At four-and-a-half acres it was reputed to be the largest artificial lake in the UK.

More than 3,000 people gathered for the opening ceremony which ended with tub races and a procession of illuminated craft.

The lake was used by the Gosport Model Yacht Club which became famous for its competition successes. This led to the lake being used as a venue for various international events.

Gosport’s open air swimming pool (seen here in 1930) was built on the site of the town’s ramparts and opened on May 30, 1924.

Costumes could be hired but with ‘B of G’ (Baths of Gosport) emblazoned on the front they were not popular.

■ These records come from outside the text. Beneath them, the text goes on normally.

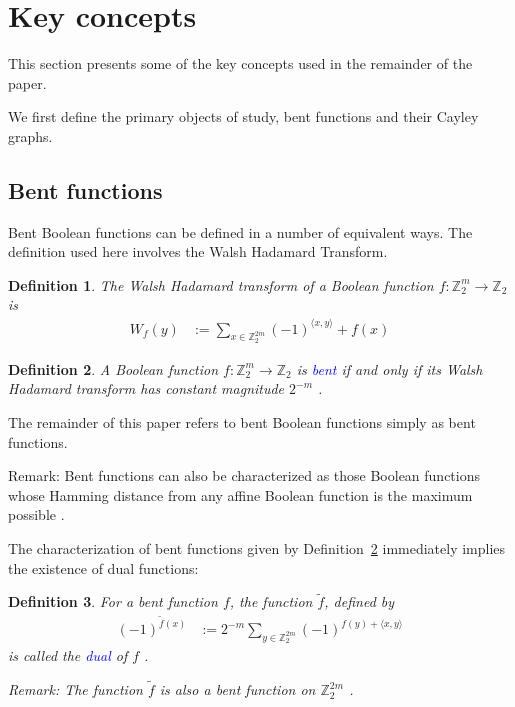 \documentclass[12pt,a4paper]{article}
\newcommand{\mb}[1]{\mathbb{#1}}
\newcommand{\Z}{\mb{Z}}
\newcommand{\To}{\rightarrow}
\newcommand{\Emph}[1]{\emph{\textcolor{blue}{#1}}}
\newcommand{\dual}[1]{\widetilde{#1}}
\newtheorem{Definition}{Definition}
\begin{document}
\section{Key concepts}
\label{sec-Preliminaries}

This section presents some of the key concepts used in the remainder of the paper.

We first define the primary objects of study, bent functions and their Cayley graphs.

\subsection{Bent functions}

Bent Boolean functions can be defined in a number of equivalent ways.
The definition used here involves the Walsh Hadamard Transform.
\begin{Definition}
\label{def-Walsh-Hadamard-transform}
The Walsh Hadamard transform of
a Boolean function $f : \Z_2^m \To \Z_2$ is
\begin{align*}
W_f(y)
&:=
\sum_{x \in \Z_2^{2 m}} (-1)^{\langle x, y \rangle} + f(x)
\end{align*}
\end{Definition}

\begin{Definition}
\label{def-Bent-function}
A Boolean function $f : \Z_2^m \To \Z_2$ is \Emph{bent}
if and only if its Walsh Hada\-mard transform has constant magnitude $2^{-m}$ \cite[p. 74]{Dil74}
\cite[p. 300]{Rot76}.
\end{Definition}

The remainder of this paper refers to bent Boolean functions simply as bent functions.

Remark: Bent functions can also be characterized as those Boolean functions whose Hamming distance
from any affine Boolean function is the maximum possible \cite[Theorem 3.3]{MeiS90}.

The characterization of bent functions given by Definition~\ref{def-Bent-function} immediately
implies the existence of dual functions:
\begin{Definition}
\label{def-dual-Bent-function}
For a bent function $f$, the function $\dual{f}$, defined by
\begin{align*}
(-1)^{\dual{f}(x)} &:= 2^{-m} \sum_{y \in \Z_2^{2m}} (-1)^{f(y) + \langle x, y \rangle}
\end{align*}
is called the \Emph{dual} of $f$ \cite{Tok11number}.

Remark: The function $\dual{f}$ is also a bent function on $\Z_2^{2m}$ \cite[p. 301]{Rot76}.
\end{Definition}
\end{document}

The pool was improved in 1936 with a new filtration plant and extra changing rooms.

Floodlights were installed for evening swimming and the baths were often the venue for regattas and water pageants.

Enjoying a dip in the briny in 1913 are members of the women’s branch of Portsmouth Swimming Club.

Sea bathing became popular off Quebec House, Old Portsmouth, during the middle of the 19th century.

Popularity remained consistent and a club was founded by Harry William Fisk in 1875. It became the largest of its kind in the country boasting nearly 1,500 members.

Summer visitors were allowed to use the facilities for a nominal charge and the club’s large wooden bathing stages – separate ones for men and women – could be found near Clarence Pier.